Amid the hustle and bustle of life in Sydney, writing has become a form of escapism for Efthalia, and is a process which can be likened to euphoria.

If you understand the past, you are better able to write

“It’s a euphoric feeling when you are writing and in your zone,” she says, evidenced through her commitment to write the ten-part series Phi Athanatoi, the first of which was recently released.

Her debut novel Phantasma is an urban fantasy that follows the story of Carissa Alkippes, the daughter of a god. Then there’s Xen Lyson, who heads the Phi Athanatoi, a group of immortals who have been protecting man for more than 2,000 years from the kakodiamones (demons) who want nothing more than to feast on humanity.

But the thing is, Alkippes doesn’t exactly know she is the daughter of a god. A police officer, she’s by no means lived a sheltered life, but nothing could have prepared her for the horror of the world she has been plunged into.

Soon she comes face to face with Xen, and during a skirmish with the demons becomes a pawn in a deadly game of a demi-god who seeks godly power.

With crime fiction her “first true love”, the writer always thought she would venture down that path, but through fantasy she managed to find a sense of freedom, a genre through which she could express herself without boundaries.

While the book is set in modern times, it is inspired by and entwined with Greek mythology, culture and draws from Homeric themes, such as the revenge cycle.
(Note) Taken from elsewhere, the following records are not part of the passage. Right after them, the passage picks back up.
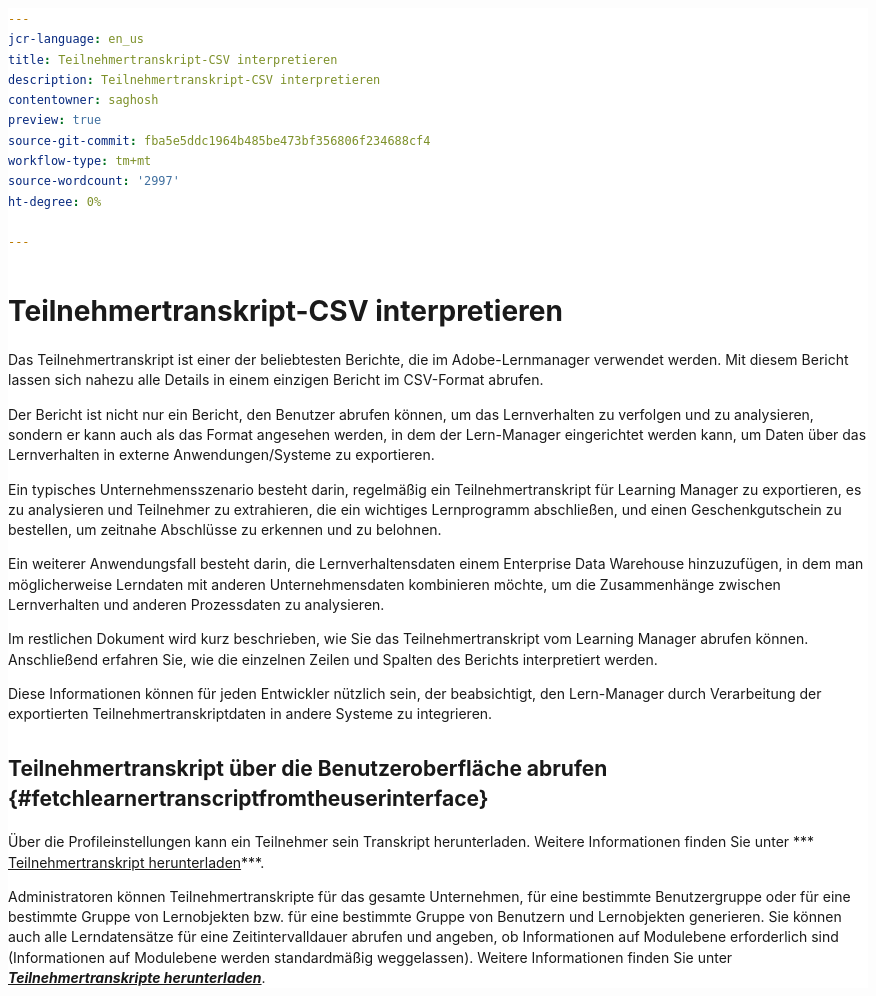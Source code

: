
```yaml
---
jcr-language: en_us
title: Teilnehmertranskript-CSV interpretieren
description: Teilnehmertranskript-CSV interpretieren
contentowner: saghosh
preview: true
source-git-commit: fba5e5ddc1964b485be473bf356806f234688cf4
workflow-type: tm+mt
source-wordcount: '2997'
ht-degree: 0%

---
```




# Teilnehmertranskript-CSV interpretieren

Das Teilnehmertranskript ist einer der beliebtesten Berichte, die im Adobe-Lernmanager verwendet werden. Mit diesem Bericht lassen sich nahezu alle Details in einem einzigen Bericht im CSV-Format abrufen.

Der Bericht ist nicht nur ein Bericht, den Benutzer abrufen können, um das Lernverhalten zu verfolgen und zu analysieren, sondern er kann auch als das Format angesehen werden, in dem der Lern-Manager eingerichtet werden kann, um Daten über das Lernverhalten in externe Anwendungen/Systeme zu exportieren.

Ein typisches Unternehmensszenario besteht darin, regelmäßig ein Teilnehmertranskript für Learning Manager zu exportieren, es zu analysieren und Teilnehmer zu extrahieren, die ein wichtiges Lernprogramm abschließen, und einen Geschenkgutschein zu bestellen, um zeitnahe Abschlüsse zu erkennen und zu belohnen.

Ein weiterer Anwendungsfall besteht darin, die Lernverhaltensdaten einem Enterprise Data Warehouse hinzuzufügen, in dem man möglicherweise Lerndaten mit anderen Unternehmensdaten kombinieren möchte, um die Zusammenhänge zwischen Lernverhalten und anderen Prozessdaten zu analysieren.

Im restlichen Dokument wird kurz beschrieben, wie Sie das Teilnehmertranskript vom Learning Manager abrufen können. Anschließend erfahren Sie, wie die einzelnen Zeilen und Spalten des Berichts interpretiert werden.

Diese Informationen können für jeden Entwickler nützlich sein, der beabsichtigt, den Lern-Manager durch Verarbeitung der exportierten Teilnehmertranskriptdaten in andere Systeme zu integrieren.

## Teilnehmertranskript über die Benutzeroberfläche abrufen {#fetchlearnertranscriptfromtheuserinterface}

Über die Profileinstellungen kann ein Teilnehmer sein Transkript herunterladen. Weitere Informationen finden Sie unter *** [Teilnehmertranskript herunterladen](../../administrators/feature-summary/learner-transcripts.md)***.

Administratoren können Teilnehmertranskripte für das gesamte Unternehmen, für eine bestimmte Benutzergruppe oder für eine bestimmte Gruppe von Lernobjekten bzw. für eine bestimmte Gruppe von Benutzern und Lernobjekten generieren. Sie können auch alle Lerndatensätze für eine Zeitintervalldauer abrufen und angeben, ob Informationen auf Modulebene erforderlich sind (Informationen auf Modulebene werden standardmäßig weggelassen). Weitere Informationen finden Sie unter [***Teilnehmertranskripte herunterladen***](../../administrators/feature-summary/learner-transcripts.md).
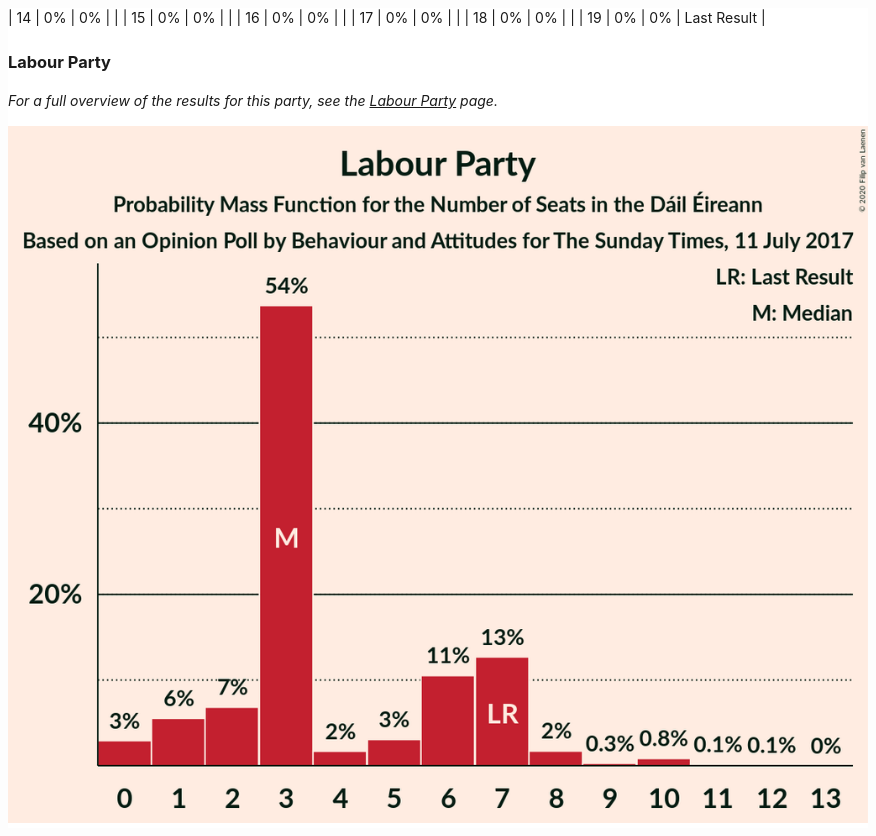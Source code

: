 | 14 | 0% | 0% |  |
| 15 | 0% | 0% |  |
| 16 | 0% | 0% |  |
| 17 | 0% | 0% |  |
| 18 | 0% | 0% |  |
| 19 | 0% | 0% | Last Result |

### Labour Party

*For a full overview of the results for this party, see the [Labour Party](party-labourparty.html) page.*

![Graph with seats probability mass function not yet produced](2017-07-11-BehaviourandAttitudes-seats-pmf-labourparty.png "Seats Probability Mass Function")
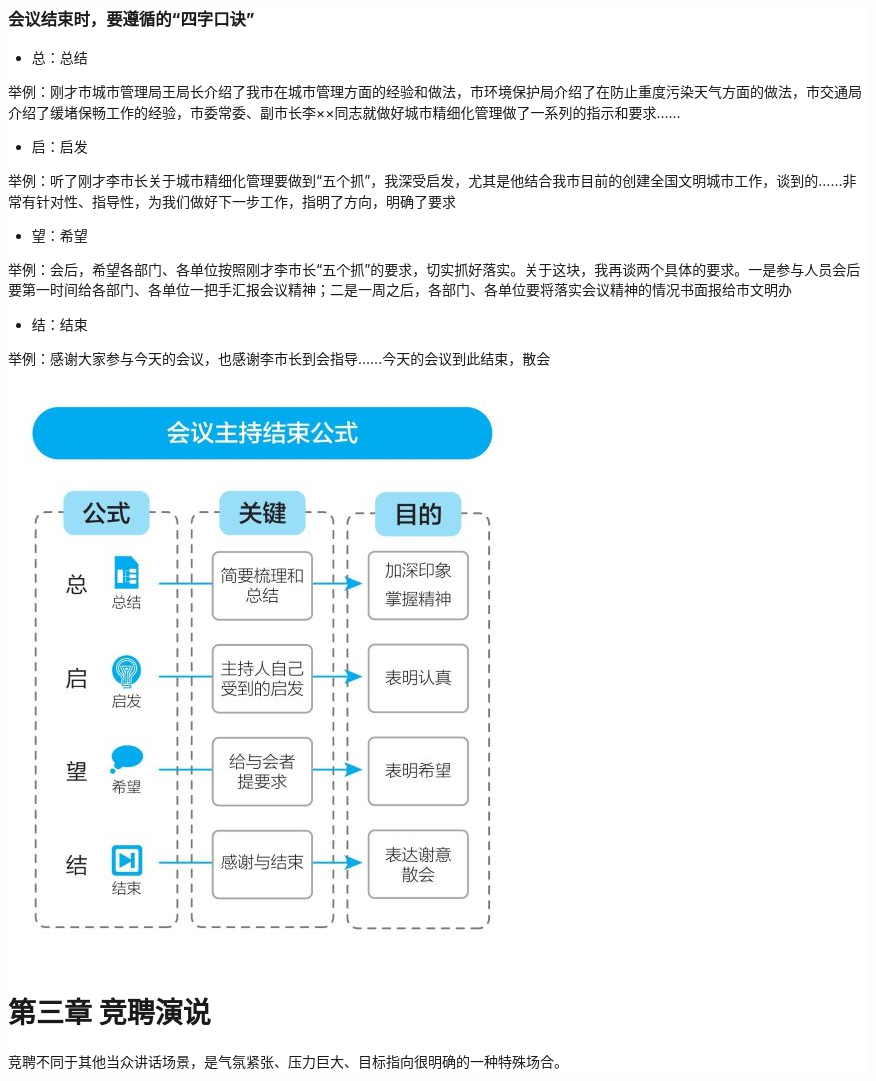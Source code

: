 ### 会议结束时，要遵循的“四字口诀”

- 总：总结

举例：刚才市城市管理局王局长介绍了我市在城市管理方面的经验和做法，市环境保护局介绍了在防止重度污染天气方面的做法，市交通局介绍了缓堵保畅工作的经验，市委常委、副市长李××同志就做好城市精细化管理做了一系列的指示和要求……

- 启：启发

举例：听了刚才李市长关于城市精细化管理要做到“五个抓”，我深受启发，尤其是他结合我市目前的创建全国文明城市工作，谈到的……非常有针对性、指导性，为我们做好下一步工作，指明了方向，明确了要求

- 望：希望

举例：会后，希望各部门、各单位按照刚才李市长“五个抓”的要求，切实抓好落实。关于这块，我再谈两个具体的要求。一是参与人员会后要第一时间给各部门、各单位一把手汇报会议精神；二是一周之后，各部门、各单位要将落实会议精神的情况书面报给市文明办

- 结：结束

举例：感谢大家参与今天的会议，也感谢李市长到会指导……今天的会议到此结束，散会

![](../../../../image/2024/11/978-7-111-66385-0/978-7-111-66385-0.1-10.jpg)

# 第三章 竞聘演说

竞聘不同于其他当众讲话场景，是气氛紧张、压力巨大、目标指向很明确的一种特殊场合。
All characters carry a name of Greek origin, and even some of the text has been kept in Greek, with a glossary to easily cross-reference.

“When I was doing my MA (in Writing), a lot of people kept saying ‘write what you know, write what you know’. So being Greek, we know a lot about our cultural heritage, and mythology has always been a fascination of mine, so it just felt natural that that would be what I’d write,” Efthalia tells Neos Kosmos.

The now 47-year-old completed her MA in 2010 by correspondence through Melbourne’s Swinburne University; no easy feat for a busy wife and mother of two.

“It wasn’t easy doing it [MA] from home, but strangely enough I had that self-motivation; it was one of those moments where everything just worked out well,” she recalls.

For Efthalia, writing is actually the easiest part of the process, and something she has enjoyed from a young age, fostered through the stories told to her as a child by her Greek-born mother.

“I would say writing is probably the easiest part of the process, because you can just disappear in your own world.”

While she managed to complete the first draft of 50,000 words in just 30 days, the rest of the process from draft to shelf took her a total of four years.

“I think the hardest part is probably the editing, polishing, layering and getting it where it needs to be so that it is readable; you need to have all the elements to make it work. The editing gets to the point where you just want to throw it in the BBQ – ‘I’ve had a enough, let’s use it for the next lamb roast!’,” she says with a laugh.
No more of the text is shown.